* **WHAT IS BEING ASKED**
Copy out each line featuring the string "name" from the entries beneath.

Content starts

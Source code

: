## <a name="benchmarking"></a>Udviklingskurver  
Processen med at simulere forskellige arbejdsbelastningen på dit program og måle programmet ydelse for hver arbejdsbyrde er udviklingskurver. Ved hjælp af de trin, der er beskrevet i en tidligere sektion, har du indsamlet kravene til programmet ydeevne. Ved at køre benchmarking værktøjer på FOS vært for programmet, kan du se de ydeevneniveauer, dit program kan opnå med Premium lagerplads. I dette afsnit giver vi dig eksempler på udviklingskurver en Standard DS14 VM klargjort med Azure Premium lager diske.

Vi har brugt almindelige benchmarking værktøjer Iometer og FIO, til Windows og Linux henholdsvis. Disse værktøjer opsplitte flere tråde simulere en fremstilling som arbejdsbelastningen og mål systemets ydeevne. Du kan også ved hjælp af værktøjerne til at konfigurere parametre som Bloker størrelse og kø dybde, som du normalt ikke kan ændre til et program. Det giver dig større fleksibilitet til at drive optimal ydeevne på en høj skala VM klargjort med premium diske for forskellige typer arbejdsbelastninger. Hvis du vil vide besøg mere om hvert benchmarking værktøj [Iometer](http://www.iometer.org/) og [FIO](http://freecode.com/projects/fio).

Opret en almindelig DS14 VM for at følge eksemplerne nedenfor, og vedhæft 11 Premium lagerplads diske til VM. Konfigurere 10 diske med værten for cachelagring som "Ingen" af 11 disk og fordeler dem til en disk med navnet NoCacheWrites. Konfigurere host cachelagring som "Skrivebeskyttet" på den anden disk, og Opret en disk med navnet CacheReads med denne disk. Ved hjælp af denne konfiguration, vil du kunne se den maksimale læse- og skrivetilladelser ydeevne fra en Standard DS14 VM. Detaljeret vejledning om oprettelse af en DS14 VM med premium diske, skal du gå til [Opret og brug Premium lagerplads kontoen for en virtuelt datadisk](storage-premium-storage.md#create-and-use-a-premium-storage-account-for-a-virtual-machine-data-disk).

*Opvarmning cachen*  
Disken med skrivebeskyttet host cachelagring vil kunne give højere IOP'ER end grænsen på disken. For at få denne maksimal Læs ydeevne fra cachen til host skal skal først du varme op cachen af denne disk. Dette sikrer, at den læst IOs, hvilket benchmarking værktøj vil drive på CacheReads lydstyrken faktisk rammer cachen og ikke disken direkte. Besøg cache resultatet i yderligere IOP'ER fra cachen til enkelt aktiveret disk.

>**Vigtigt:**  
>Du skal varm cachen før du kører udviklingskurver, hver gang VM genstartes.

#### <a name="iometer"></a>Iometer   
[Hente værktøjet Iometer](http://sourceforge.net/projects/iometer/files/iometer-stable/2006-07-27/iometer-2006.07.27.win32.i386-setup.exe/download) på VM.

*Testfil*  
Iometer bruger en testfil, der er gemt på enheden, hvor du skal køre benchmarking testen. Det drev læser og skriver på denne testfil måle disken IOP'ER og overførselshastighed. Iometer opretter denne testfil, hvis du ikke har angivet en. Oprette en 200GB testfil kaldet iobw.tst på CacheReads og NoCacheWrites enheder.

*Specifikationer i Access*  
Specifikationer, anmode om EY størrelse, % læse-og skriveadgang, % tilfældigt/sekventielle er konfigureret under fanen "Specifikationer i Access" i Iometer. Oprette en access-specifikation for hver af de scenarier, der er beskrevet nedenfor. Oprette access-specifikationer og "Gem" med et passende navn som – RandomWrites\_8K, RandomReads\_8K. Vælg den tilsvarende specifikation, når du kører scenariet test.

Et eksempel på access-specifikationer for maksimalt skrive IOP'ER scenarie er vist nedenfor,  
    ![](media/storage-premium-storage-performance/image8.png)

Content ends

* **COMPLETED EXERCISE**
:## <a name="benchmarking"></a>Udviklingskurver  
#### <a name="iometer"></a>Iometer   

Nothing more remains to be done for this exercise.